Where then -- I wonder from this dreadful threshold upon which fate has deposited me -- along this continuum will I fall, now that my own personal disaster is upon me? My marriage of sixteen years has, over the course of a few months seemed to come completely unraveled, leaving both my wife and I with the most completely broken hearts of our lives. Yes, we still love each other and yes, we both believe that nothing is more important than keeping our family intact. Still, we are traumatized by this turn of events and the maelstrom of ferocious conflict that has surrounded its unfolding.

Of course, at this awful “square one” of full disclosure and reckoning, even the scale of change remains uncertain – can I forgive all I've suffered at the hands of my beloved? Can she forgive herself for the same, as well as overcome her own personal heartbreak? Only time will prove capable of such divination.

For my part, I am deeply torn: on the one hand, I imagine the worst – having to leave her and start my life over as a single man, a repugnant and deeply sad prospect that is also strangely exhilarating (not in the typical “get a sports car and a twenty-something hottie” scenario, but rather the “reinvent yourself with a limitless palette of colors” one); on the other, vastly preferable hand I long for the thorough healing of this deep wound that lays between us, and to the resumption of the easy romance that characterized most of our last sixteen years.

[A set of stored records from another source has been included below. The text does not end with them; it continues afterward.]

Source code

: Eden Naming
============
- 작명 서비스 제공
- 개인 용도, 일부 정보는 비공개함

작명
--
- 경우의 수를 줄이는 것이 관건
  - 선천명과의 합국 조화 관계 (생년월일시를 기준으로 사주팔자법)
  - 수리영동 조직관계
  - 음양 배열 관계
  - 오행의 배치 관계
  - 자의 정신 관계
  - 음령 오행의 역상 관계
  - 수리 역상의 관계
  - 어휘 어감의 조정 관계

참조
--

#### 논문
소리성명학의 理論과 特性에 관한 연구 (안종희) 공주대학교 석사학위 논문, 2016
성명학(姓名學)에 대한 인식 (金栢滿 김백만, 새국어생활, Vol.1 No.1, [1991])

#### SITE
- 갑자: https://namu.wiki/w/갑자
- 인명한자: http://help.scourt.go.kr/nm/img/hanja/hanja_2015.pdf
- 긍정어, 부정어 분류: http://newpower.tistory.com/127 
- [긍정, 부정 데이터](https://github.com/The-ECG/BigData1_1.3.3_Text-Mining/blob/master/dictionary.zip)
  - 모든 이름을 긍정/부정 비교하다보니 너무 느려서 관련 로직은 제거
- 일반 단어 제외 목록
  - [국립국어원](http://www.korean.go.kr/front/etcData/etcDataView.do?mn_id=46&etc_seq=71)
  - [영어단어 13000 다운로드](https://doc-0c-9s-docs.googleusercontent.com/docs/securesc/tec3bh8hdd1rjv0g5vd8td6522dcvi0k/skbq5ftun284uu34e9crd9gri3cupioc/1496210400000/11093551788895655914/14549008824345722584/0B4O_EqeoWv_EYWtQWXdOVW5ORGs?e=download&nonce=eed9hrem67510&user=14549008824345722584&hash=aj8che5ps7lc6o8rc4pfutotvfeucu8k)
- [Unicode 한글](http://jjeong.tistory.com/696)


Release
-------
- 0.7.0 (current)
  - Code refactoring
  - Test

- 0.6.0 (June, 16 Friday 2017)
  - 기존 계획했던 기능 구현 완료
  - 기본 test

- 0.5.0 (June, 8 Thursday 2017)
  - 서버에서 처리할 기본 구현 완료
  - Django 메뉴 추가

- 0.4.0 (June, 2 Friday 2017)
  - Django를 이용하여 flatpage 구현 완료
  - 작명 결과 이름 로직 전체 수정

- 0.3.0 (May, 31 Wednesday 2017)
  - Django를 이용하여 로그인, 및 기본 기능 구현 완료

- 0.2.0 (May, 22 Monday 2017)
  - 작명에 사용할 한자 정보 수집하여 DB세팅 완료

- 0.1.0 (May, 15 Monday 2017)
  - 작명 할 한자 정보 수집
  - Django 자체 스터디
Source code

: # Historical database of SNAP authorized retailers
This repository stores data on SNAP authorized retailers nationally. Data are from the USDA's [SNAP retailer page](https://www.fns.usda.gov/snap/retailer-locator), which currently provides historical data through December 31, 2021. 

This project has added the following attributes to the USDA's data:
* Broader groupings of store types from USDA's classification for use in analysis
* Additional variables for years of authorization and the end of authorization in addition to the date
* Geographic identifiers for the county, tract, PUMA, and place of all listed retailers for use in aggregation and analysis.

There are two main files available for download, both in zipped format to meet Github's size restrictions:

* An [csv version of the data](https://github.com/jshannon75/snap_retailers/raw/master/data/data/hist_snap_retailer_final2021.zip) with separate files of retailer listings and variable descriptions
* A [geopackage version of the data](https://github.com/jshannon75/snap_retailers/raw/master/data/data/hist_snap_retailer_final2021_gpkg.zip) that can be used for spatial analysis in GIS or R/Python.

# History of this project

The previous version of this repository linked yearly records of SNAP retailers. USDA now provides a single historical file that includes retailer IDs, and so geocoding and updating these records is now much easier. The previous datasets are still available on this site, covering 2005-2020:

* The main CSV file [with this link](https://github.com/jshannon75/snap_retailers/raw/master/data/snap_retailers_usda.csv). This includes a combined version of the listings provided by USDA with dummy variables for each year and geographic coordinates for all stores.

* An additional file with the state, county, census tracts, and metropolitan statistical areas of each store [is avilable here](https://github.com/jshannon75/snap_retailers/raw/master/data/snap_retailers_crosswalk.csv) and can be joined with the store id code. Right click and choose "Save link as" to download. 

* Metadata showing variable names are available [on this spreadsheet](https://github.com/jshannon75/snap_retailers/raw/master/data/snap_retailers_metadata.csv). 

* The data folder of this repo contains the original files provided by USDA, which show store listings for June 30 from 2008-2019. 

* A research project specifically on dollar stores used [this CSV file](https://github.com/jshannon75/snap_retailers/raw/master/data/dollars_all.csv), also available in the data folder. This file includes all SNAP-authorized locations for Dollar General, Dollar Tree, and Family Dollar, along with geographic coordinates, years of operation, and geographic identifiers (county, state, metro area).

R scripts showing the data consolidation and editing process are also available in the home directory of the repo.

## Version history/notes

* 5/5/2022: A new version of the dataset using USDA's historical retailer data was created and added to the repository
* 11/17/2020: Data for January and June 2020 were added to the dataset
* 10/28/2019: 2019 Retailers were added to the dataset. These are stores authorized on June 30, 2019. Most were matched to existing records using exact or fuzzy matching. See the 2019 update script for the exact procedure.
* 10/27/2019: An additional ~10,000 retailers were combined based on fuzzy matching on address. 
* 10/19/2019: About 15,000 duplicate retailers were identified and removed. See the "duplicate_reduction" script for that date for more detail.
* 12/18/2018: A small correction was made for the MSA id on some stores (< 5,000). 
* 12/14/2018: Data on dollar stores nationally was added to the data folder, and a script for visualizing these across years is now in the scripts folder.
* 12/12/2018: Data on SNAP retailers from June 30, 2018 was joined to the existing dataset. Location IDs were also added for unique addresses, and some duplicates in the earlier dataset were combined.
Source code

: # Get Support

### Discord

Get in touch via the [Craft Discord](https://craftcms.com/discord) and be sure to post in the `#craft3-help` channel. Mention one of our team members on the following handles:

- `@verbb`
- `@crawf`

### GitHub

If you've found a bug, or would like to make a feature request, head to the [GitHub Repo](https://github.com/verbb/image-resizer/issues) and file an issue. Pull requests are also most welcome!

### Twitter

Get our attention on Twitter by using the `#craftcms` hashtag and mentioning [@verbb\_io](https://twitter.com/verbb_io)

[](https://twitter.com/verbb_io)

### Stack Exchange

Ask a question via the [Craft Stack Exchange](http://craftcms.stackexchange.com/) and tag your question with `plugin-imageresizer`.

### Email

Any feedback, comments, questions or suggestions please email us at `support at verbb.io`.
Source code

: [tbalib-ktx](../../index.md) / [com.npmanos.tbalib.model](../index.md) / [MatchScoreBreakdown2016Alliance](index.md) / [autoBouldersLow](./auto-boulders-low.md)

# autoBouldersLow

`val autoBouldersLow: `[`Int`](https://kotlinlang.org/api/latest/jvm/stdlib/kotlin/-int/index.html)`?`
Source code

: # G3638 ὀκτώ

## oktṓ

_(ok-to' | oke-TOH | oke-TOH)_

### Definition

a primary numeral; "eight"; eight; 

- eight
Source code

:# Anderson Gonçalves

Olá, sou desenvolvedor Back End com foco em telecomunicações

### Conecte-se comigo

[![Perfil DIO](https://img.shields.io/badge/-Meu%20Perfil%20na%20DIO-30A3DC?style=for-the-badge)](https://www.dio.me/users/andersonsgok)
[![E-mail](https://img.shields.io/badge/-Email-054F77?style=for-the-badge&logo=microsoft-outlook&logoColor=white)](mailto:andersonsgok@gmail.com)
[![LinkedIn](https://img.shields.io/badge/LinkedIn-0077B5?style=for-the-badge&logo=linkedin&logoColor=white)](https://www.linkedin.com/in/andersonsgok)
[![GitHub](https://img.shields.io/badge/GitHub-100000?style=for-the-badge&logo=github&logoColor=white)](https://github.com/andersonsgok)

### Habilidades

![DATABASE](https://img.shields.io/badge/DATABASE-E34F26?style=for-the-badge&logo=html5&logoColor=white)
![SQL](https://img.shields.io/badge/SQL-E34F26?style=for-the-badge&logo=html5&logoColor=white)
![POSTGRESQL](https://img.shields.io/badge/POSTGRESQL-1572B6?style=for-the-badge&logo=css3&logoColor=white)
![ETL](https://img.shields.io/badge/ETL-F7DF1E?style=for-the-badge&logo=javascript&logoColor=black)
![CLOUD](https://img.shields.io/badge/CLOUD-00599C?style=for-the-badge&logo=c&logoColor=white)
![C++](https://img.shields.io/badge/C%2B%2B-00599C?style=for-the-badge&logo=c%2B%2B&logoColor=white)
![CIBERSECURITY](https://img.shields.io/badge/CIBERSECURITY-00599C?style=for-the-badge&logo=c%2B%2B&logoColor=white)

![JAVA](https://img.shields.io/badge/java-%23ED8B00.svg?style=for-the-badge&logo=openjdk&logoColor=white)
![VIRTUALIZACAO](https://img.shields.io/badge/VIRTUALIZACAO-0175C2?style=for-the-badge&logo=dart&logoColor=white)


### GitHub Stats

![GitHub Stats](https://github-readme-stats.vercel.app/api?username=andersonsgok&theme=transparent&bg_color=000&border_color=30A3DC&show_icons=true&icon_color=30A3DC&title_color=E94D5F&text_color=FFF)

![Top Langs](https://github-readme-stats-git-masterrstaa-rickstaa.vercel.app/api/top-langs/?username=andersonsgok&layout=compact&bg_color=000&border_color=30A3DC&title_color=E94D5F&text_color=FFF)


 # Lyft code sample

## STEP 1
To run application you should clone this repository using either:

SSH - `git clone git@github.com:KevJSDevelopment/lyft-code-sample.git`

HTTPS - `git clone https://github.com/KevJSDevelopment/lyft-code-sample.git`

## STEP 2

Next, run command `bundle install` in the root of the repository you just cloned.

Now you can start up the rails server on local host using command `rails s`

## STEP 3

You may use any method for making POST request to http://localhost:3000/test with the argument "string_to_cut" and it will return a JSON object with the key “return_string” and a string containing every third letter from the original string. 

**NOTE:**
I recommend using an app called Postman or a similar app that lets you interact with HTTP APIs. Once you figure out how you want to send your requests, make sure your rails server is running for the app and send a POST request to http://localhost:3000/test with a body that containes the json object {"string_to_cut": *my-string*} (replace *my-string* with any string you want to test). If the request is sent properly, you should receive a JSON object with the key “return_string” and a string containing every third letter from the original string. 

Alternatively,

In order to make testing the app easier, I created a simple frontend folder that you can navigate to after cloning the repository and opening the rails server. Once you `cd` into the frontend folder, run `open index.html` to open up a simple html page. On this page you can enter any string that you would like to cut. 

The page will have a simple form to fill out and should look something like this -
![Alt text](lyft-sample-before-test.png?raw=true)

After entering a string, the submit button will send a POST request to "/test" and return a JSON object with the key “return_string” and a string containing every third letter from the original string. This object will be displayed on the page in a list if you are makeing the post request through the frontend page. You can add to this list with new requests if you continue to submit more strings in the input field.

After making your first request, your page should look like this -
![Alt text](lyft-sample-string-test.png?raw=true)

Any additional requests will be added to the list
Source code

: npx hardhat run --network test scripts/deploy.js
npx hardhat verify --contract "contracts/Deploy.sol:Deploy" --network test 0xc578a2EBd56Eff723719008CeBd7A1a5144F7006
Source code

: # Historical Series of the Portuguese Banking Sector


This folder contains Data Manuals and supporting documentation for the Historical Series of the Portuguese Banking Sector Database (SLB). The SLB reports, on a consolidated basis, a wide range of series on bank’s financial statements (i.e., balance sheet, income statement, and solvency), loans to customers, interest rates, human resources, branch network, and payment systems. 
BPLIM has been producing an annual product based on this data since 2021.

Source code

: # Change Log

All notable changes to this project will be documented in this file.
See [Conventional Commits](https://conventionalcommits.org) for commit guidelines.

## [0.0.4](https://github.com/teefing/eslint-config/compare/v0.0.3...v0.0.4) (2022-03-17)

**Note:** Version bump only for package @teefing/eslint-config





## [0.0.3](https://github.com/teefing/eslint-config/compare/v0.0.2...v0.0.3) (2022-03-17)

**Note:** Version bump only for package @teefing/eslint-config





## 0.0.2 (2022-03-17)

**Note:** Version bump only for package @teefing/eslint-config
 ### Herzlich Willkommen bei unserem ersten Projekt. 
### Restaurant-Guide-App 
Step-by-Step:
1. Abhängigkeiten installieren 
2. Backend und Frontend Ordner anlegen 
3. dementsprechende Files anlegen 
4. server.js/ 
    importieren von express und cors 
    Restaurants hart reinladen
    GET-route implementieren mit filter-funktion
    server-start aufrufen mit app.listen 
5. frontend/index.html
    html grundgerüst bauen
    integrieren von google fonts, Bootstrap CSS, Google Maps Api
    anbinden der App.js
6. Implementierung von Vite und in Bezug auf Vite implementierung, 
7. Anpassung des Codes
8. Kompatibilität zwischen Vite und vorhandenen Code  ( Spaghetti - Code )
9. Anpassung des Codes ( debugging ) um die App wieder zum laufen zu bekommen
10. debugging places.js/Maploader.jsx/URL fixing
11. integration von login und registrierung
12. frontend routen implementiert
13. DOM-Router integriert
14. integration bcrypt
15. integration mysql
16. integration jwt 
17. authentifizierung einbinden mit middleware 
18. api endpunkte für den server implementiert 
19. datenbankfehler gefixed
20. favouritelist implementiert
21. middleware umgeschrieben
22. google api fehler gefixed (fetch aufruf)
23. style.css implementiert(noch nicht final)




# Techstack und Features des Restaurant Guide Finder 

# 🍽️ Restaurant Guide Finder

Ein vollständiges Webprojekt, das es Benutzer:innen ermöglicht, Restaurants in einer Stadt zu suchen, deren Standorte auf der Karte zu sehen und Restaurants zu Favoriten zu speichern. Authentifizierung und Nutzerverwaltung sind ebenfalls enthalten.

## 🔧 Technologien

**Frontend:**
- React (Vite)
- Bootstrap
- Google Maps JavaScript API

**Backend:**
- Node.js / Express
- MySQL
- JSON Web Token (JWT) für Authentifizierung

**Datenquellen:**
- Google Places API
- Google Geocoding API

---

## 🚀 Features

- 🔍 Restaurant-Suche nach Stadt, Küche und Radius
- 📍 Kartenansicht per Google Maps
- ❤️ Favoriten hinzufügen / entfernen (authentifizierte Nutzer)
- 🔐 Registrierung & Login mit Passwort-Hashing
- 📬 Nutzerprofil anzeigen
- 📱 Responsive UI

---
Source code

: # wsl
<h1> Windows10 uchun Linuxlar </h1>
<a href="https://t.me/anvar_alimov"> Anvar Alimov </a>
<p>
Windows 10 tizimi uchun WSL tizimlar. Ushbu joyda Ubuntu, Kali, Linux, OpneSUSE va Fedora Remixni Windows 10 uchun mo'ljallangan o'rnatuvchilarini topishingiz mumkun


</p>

The realistic formation of these questions, to say nothing of their answers, still lays at some distance; at this writing our marriage is the smoking ruin of ground zero at the foot of Mt. St. Helens; and we, the unlikely survivors, going about the motions of life with a shocked glaze in the eye that regards even the most familiar sights with a dazed and blinking unfamiliarity.

Most common of the recent expressions to pass our lips is the phrase “I don’t know,” for many of the things we believed most deeply have been shown to be wrong, and if such a thing can be, what then do or can we truly know? This affliction makes a merry joke of all the words thus passed in this weblog, and I can only wonder what the next chapter – of both this drama and this blog – might bring.